● INFORMATION
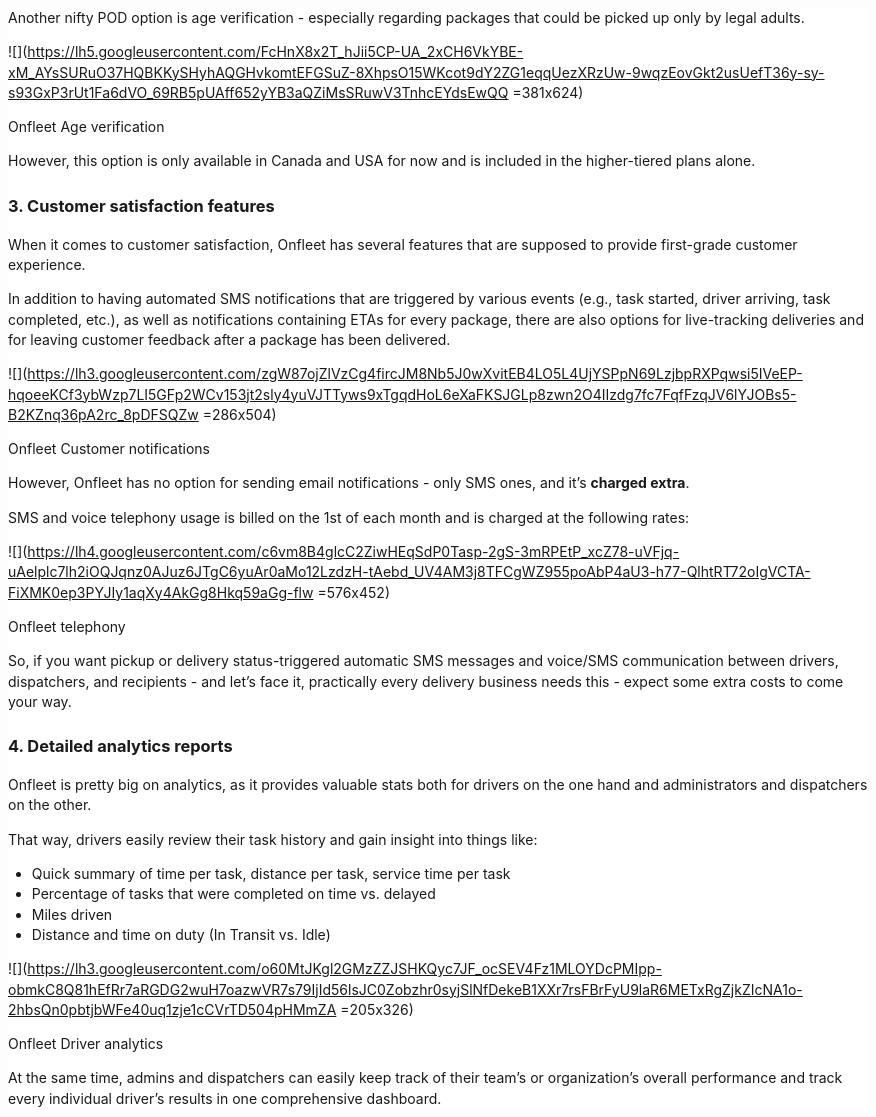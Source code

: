 Another nifty POD option is age verification - especially regarding packages that could be picked up only by legal adults.

![](https://lh5.googleusercontent.com/FcHnX8x2T_hJii5CP-UA_2xCH6VkYBE-xM_AYsSURuO37HQBKKySHyhAQGHvkomtEFGSuZ-8XhpsO15WKcot9dY2ZG1eqqUezXRzUw-9wqzEovGkt2usUefT36y-sy-s93GxP3rUt1Fa6dVO_69RB5pUAff652yYB3aQZiMsSRuwV3TnhcEYdsEwQQ =381x624)

Onfleet Age verification

However, this option is only available in Canada and USA for now and is included in the higher-tiered plans alone.

### 3. Customer satisfaction features

When it comes to customer satisfaction, Onfleet has several features that are supposed to provide first-grade customer experience.

In addition to having automated SMS notifications that are triggered by various events (e.g., task started, driver arriving, task completed, etc.), as well as notifications containing ETAs for every package, there are also options for live-tracking deliveries and for leaving customer feedback after a package has been delivered.

![](https://lh3.googleusercontent.com/zgW87ojZlVzCg4fircJM8Nb5J0wXvitEB4LO5L4UjYSPpN69LzjbpRXPqwsi5IVeEP-hqoeeKCf3ybWzp7LI5GFp2WCv153jt2sly4yuVJTTyws9xTgqdHoL6eXaFKSJGLp8zwn2O4IIzdg7fc7FqfFzqJV6lYJOBs5-B2KZnq36pA2rc_8pDFSQZw =286x504)

Onfleet Customer notifications

However, Onfleet has no option for sending email notifications - only SMS ones, and it’s **charged extra**.

SMS and voice telephony usage is billed on the 1st of each month and is charged at the following rates:

![](https://lh4.googleusercontent.com/c6vm8B4glcC2ZiwHEqSdP0Tasp-2gS-3mRPEtP_xcZ78-uVFjq-uAelplc7lh2iOQJqnz0AJuz6JTgC6yuAr0aMo12LzdzH-tAebd_UV4AM3j8TFCgWZ955poAbP4aU3-h77-QlhtRT72oIgVCTA-FiXMK0ep3PYJIy1aqXy4AkGg8Hkq59aGg-flw =576x452)

Onfleet telephony

So, if you want pickup or delivery status-triggered automatic SMS messages and voice/SMS communication between drivers, dispatchers, and recipients - and let’s face it, practically every delivery business needs this - expect some extra costs to come your way.

### 4. Detailed analytics reports

Onfleet is pretty big on analytics, as it provides valuable stats both for drivers on the one hand and administrators and dispatchers on the other.

That way, drivers easily review their task history and gain insight into things like:

* Quick summary of time per task, distance per task, service time per task
* Percentage of tasks that were completed on time vs. delayed
* Miles driven
* Distance and time on duty (In Transit vs. Idle)

![](https://lh3.googleusercontent.com/o60MtJKgl2GMzZZJSHKQyc7JF_ocSEV4Fz1MLOYDcPMIpp-obmkC8Q81hEfRr7aRGDG2wuH7oazwVR7s79IjId56lsJC0Zobzhr0syjSlNfDekeB1XXr7rsFBrFyU9laR6METxRgZjkZIcNA1o-2hbsQn0pbtjbWFe40uq1zje1cCVrTD504pHMmZA =205x326)

Onfleet Driver analytics

At the same time, admins and dispatchers can easily keep track of their team’s or organization’s overall performance and track every individual driver’s results in one comprehensive dashboard.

● PROBLEM STATEMENT
In the copy, include each line from the start of the material through the line with "In addition to", word for word, but none of the pictures.

● WRITTEN SOLUTION
Source code

: Another nifty POD option is age verification - especially regarding packages that could be picked up only by legal adults.

![](https://lh5.googleusercontent.com/FcHnX8x2T_hJii5CP-UA_2xCH6VkYBE-xM_AYsSURuO37HQBKKySHyhAQGHvkomtEFGSuZ-8XhpsO15WKcot9dY2ZG1eqqUezXRzUw-9wqzEovGkt2usUefT36y-sy-s93GxP3rUt1Fa6dVO_69RB5pUAff652yYB3aQZiMsSRuwV3TnhcEYdsEwQQ =381x624)

Onfleet Age verification

However, this option is only available in Canada and USA for now and is included in the higher-tiered plans alone.

### 3. Customer satisfaction features

When it comes to customer satisfaction, Onfleet has several features that are supposed to provide first-grade customer experience.

In addition to having automated SMS notifications that are triggered by various events (e.g., task started, driver arriving, task completed, etc.), as well as notifications containing ETAs for every package, there are also options for live-tracking deliveries and for leaving customer feedback after a package has been delivered.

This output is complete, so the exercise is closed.